Dois anos e dois meses depois, o mesmo senhor Constâncio vem dizer que a economia portuguesa só regressará a um crescimento "mais normal" dentro de dois ou três anos, mas que tal não significará a retoma da convergência geral com a média da União Europeia, o que quer dizer: ninguém pense em melhorar, em ganhar mais, se trabalha por conta de outrem. E nem é preciso sermos bruxos para sabermos que, daqui a outros dois ou três aninhos, o mesmo senhor (ou outro igual a ele), dirá aos portugueses o mesmo que disse agora, e que, como acabámos de lembrar, já tinha dito em 2003..

Pois foi. A retoma não aconteceu em 2005, apesar das palavras de 2003 para se justificarem os cortes orçamentais na Saúde, na Segurança Social e, principalmente, apesar dos funcionários públicos terem sido aumentados sempre abaixo da inflação. Houve contenção salarial, os portugueses fizeram sacrifícios, muitos sacrifícios, (menos o senhor Constâncio e respectivo séquito, actual e passado, menos os senhores deputados e membros do Governo, menos o senhor presidente da República e os ex-presidentes da República, menos os senhores presidentes das câmaras municipais e seus vereadores, menos os senhores presidentes disto e daquilo e respectivas equipas de gestão, menos os senhores que se assentam nos conselhos de administração das empresas públicas e que, como os outros que atrás disse, vivem do erário público, ou seja, do nosso rico dinheirinho, já para não falarmos dos donos dos bancos e das companhias de seguro, ou dos grandes grupos económicos, porque esses só fazem um «sacrifício»: o de viverem à grande e à francesa, expressão que mais deveria ser: «À grande e à portuguesa»), então, como eu dizia, os outros portugueses todos fizerem (que remédio!), os sacrifícios que sabemos, mas, ou porque os governantes não prestam para nada, ou porque a coisa está feita para ser assim mesmo, tudo está como estava em 2003 – ou pior.

E pergunta o Zé, mas aquele Zé que não é estúpido de todo, aquele que já percebeu que aqui anda marosca – e da grossa: «Então, isto é sempre o vira o disco e toca o mesmo, que é como quem diz: isto toca sempre aos mesmos?

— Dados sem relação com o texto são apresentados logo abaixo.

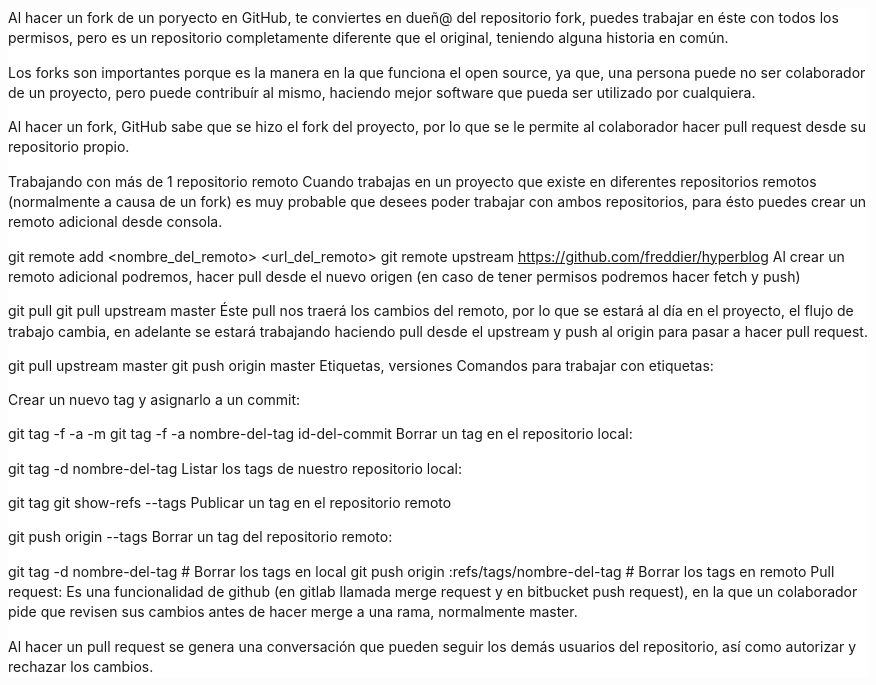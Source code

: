 Al hacer un fork de un poryecto en GitHub, te conviertes en dueñ@ del repositorio fork, puedes trabajar en éste con todos los permisos, pero es un repositorio completamente diferente que el original, teniendo alguna historia en común.

Los forks son importantes porque es la manera en la que funciona el open source, ya que, una persona puede no ser colaborador de un proyecto, pero puede contribuír al mismo, haciendo mejor software que pueda ser utilizado por cualquiera.

Al hacer un fork, GitHub sabe que se hizo el fork del proyecto, por lo que se le permite al colaborador hacer pull request desde su repositorio propio.

Trabajando con más de 1 repositorio remoto
Cuando trabajas en un proyecto que existe en diferentes repositorios remotos (normalmente a causa de un fork) es muy probable que desees poder trabajar con ambos repositorios, para ésto puedes crear un remoto adicional desde consola.

git remote add <nombre_del_remoto> <url_del_remoto> 
git remote upstream https://github.com/freddier/hyperblog
Al crear un remoto adicional podremos, hacer pull desde el nuevo origen (en caso de tener permisos podremos hacer fetch y push)

git pull <remoto> <rama>
git pull upstream master
Éste pull nos traerá los cambios del remoto, por lo que se estará al día en el proyecto, el flujo de trabajo cambia, en adelante se estará trabajando haciendo pull desde el upstream y push al origin para pasar a hacer pull request.

git pull upstream master
git push origin master
Etiquetas, versiones
Comandos para trabajar con etiquetas:

Crear un nuevo tag y asignarlo a un commit:

git tag -f -a <version-nueva> -m  <Comentario> <version>
git tag -f -a nombre-del-tag id-del-commit
Borrar un tag en el repositorio local:

git tag -d nombre-del-tag
Listar los tags de nuestro repositorio local:

git tag
git show-refs --tags
Publicar un tag en el repositorio remoto

git push origin --tags
Borrar un tag del repositorio remoto:

git tag -d nombre-del-tag # Borrar los tags en local
git push origin :refs/tags/nombre-del-tag # Borrar los tags en remoto
Pull request:
Es una funcionalidad de github (en gitlab llamada merge request y en bitbucket push request), en la que un colaborador pide que revisen sus cambios antes de hacer merge a una rama, normalmente master.

Al hacer un pull request se genera una conversación que pueden seguir los demás usuarios del repositorio, así como autorizar y rechazar los cambios.
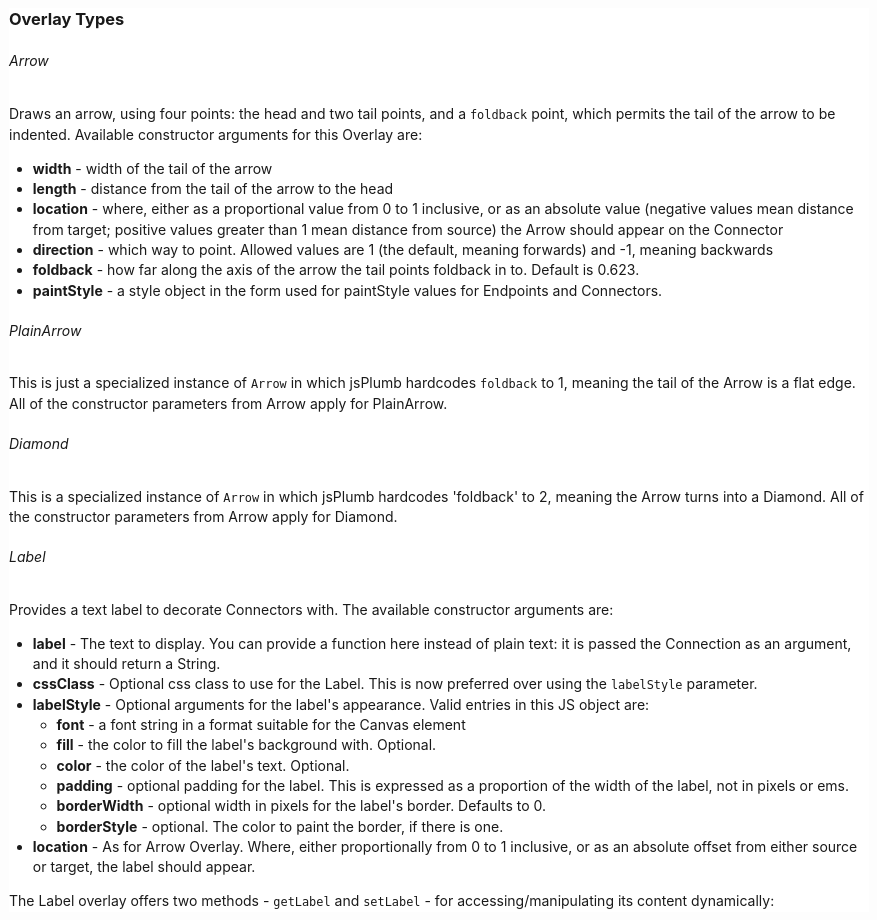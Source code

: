<a name="types"></a>
### Overlay Types

<a name="type-arrow"></a>
###### Arrow 

Draws an arrow, using four points: the head and two tail points, and a `foldback` point, which permits the tail of the arrow to be indented. Available constructor arguments for this Overlay are:

- **width** - width of the tail of the arrow
- **length** - distance from the tail of the arrow to the head
- **location** - where, either as a proportional value from 0 to 1 inclusive, or as an absolute value (negative values mean distance from target; positive values greater than 1 mean distance from source) the Arrow should appear on the Connector
- **direction** - which way to point. Allowed values are 1 (the default, meaning forwards) and -1, meaning backwards 
- **foldback** - how far along the axis of the arrow the tail points foldback in to. Default is 0.623.
- **paintStyle** - a style object in the form used for paintStyle values for Endpoints and Connectors. 

<a name="type-plain-arrow"></a>
###### PlainArrow 
This is just a specialized instance of `Arrow` in which jsPlumb hardcodes `foldback` to 1, meaning the tail of the Arrow is a flat edge.  All of the constructor parameters from Arrow apply for PlainArrow.
               
<a name="type-diamond"></a>
###### Diamond
This is a specialized instance of `Arrow` in which jsPlumb hardcodes 'foldback' to 2, meaning the Arrow turns into a Diamond.  All of the constructor parameters from Arrow apply for Diamond.

<a name="type-label"></a>
###### Label
Provides a text label to decorate Connectors with.  The available constructor arguments are:		

- **label** - The text to display.  You can provide a function here instead of plain text: it is passed the Connection as an argument, and it should return a String.
- **cssClass** - Optional css class to use for the Label.  This is now preferred over using the `labelStyle` parameter.
- **labelStyle** - Optional arguments for the label's appearance.  Valid entries in this JS object are:
  - **font** - a font string in a format suitable for the Canvas element
  - **fill** - the color to fill the label's background with. Optional.
  - **color** - the color of the label's text. Optional.
  - **padding** - optional padding for the label. This is expressed as a proportion of the width of the label, not in pixels or ems.
  - **borderWidth** - optional width in pixels for the label's border. Defaults to 0.
  - **borderStyle** - optional. The color to paint the border, if there is one.
- **location** - As for Arrow Overlay.  Where, either proportionally from 0 to 1 inclusive, or as an absolute offset from either source or target, the label should appear.

The Label overlay offers two methods - `getLabel` and `setLabel` - for accessing/manipulating its content dynamically:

Pagam uns a engorda dos outros? Mas a malta não aprende?».

Parece que não. Somos levados ao engano, como o touro na arena, e até parece que gostamos, de tão mansos, cegos e broncos que somos. Disse alguém que o homem é o único animal que tropeça duas vezes na mesma pedra; e quem descobriu a anomalia, decerto ainda não conhecia o caso português, se não diria, em vez de duas, uma data delas, que arriscar um número, e acertar, deve ser mais difícil que adivinhar a chave do euromilhões.

Mas isto estou eu farto de dizer, e só o repito para desabafar – e, também, na esperança que algum cego me ouça, um cego dos piores, que, como sabemos, são aqueles que não querem ver. Que me ouça… e abra os olhos. Mas, disse eu que hoje só falava de coisas boas e, pelos vistos, estava a tentar ser irónico. Nada disso, são boas as notícias do Banco de Portugal e do socialista Constâncio, pois indo os portugueses continuar a apertar o cinto, sempre será uma ajuda na luta contra a obesidade e o colesterol, apesar de alguns dizerem que se engorda muito mais por se comer mal, do que por comer muito.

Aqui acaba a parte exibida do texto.